- _Exercise requirements_
Read through the data, and wherever a line holds the word "Edwards", write that line out.

- _Recorded data_
····················
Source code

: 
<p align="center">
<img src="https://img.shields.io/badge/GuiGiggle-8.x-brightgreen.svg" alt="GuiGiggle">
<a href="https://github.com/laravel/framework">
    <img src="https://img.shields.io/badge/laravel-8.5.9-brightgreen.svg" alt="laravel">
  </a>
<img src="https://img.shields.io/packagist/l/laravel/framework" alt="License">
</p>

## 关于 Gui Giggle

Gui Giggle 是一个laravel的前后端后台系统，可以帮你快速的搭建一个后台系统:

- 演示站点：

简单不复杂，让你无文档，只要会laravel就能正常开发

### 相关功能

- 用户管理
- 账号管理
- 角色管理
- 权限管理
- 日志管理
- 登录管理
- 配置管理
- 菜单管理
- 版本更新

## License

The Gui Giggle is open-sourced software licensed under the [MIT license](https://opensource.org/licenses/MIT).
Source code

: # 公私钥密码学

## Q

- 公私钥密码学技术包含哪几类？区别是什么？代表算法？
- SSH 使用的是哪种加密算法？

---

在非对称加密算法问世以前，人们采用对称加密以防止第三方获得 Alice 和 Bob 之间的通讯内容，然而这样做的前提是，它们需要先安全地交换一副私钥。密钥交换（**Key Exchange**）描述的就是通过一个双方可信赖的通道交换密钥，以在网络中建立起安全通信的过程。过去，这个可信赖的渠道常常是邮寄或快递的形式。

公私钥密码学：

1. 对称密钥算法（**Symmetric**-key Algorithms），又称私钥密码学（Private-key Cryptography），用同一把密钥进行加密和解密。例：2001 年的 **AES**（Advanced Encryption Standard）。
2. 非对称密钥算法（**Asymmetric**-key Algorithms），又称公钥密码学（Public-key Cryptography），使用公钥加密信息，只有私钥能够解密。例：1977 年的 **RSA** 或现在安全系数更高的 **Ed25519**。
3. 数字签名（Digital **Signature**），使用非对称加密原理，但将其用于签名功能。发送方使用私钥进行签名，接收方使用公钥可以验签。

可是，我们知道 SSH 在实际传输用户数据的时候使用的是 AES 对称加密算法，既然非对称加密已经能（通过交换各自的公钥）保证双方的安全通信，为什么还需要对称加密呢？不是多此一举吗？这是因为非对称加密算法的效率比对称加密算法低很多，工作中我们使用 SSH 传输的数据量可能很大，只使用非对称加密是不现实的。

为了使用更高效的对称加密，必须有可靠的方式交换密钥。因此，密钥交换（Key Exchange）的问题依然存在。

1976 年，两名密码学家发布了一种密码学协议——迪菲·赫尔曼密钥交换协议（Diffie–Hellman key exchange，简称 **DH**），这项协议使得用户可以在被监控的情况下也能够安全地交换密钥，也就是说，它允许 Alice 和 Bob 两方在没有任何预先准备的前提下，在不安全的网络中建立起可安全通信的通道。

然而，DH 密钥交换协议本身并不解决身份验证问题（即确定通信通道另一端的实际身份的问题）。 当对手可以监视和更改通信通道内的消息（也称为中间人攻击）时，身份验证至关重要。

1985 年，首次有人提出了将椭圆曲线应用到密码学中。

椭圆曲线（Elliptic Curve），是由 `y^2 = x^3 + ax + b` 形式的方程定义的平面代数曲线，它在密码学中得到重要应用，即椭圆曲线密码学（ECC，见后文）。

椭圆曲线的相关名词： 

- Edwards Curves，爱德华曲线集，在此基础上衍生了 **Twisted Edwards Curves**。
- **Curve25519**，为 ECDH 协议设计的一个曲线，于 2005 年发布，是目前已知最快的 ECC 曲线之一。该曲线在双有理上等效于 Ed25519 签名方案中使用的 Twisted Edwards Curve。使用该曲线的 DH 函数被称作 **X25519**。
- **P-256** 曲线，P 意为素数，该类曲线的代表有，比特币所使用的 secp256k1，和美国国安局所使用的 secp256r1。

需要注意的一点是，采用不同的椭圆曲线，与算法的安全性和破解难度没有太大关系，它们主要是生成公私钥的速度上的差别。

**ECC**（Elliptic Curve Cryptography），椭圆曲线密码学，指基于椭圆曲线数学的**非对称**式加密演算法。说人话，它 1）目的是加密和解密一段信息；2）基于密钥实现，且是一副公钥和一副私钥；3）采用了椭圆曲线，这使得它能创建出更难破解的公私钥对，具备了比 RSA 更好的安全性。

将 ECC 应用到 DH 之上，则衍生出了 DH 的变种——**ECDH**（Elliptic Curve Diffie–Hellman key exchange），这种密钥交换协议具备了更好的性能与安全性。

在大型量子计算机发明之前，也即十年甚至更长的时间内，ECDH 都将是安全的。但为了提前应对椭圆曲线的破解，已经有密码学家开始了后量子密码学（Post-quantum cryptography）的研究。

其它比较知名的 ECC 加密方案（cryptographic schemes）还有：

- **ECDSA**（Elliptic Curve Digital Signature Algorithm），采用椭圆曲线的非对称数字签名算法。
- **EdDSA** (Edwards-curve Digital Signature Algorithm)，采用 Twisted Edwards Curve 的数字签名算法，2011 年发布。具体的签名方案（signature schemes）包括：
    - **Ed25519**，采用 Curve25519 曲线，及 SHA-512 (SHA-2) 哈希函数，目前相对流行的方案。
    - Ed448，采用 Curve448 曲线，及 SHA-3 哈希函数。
····················
- _Written response_
- Edwards Curves，爱德华曲线集，在此基础上衍生了 **Twisted Edwards Curves**。
- **Curve25519**，为 ECDH 协议设计的一个曲线，于 2005 年发布，是目前已知最快的 ECC 曲线之一。该曲线在双有理上等效于 Ed25519 签名方案中使用的 Twisted Edwards Curve。使用该曲线的 DH 函数被称作 **X25519**。
- **EdDSA** (Edwards-curve Digital Signature Algorithm)，采用 Twisted Edwards Curve 的数字签名算法，2011 年发布。具体的签名方案（signature schemes）包括：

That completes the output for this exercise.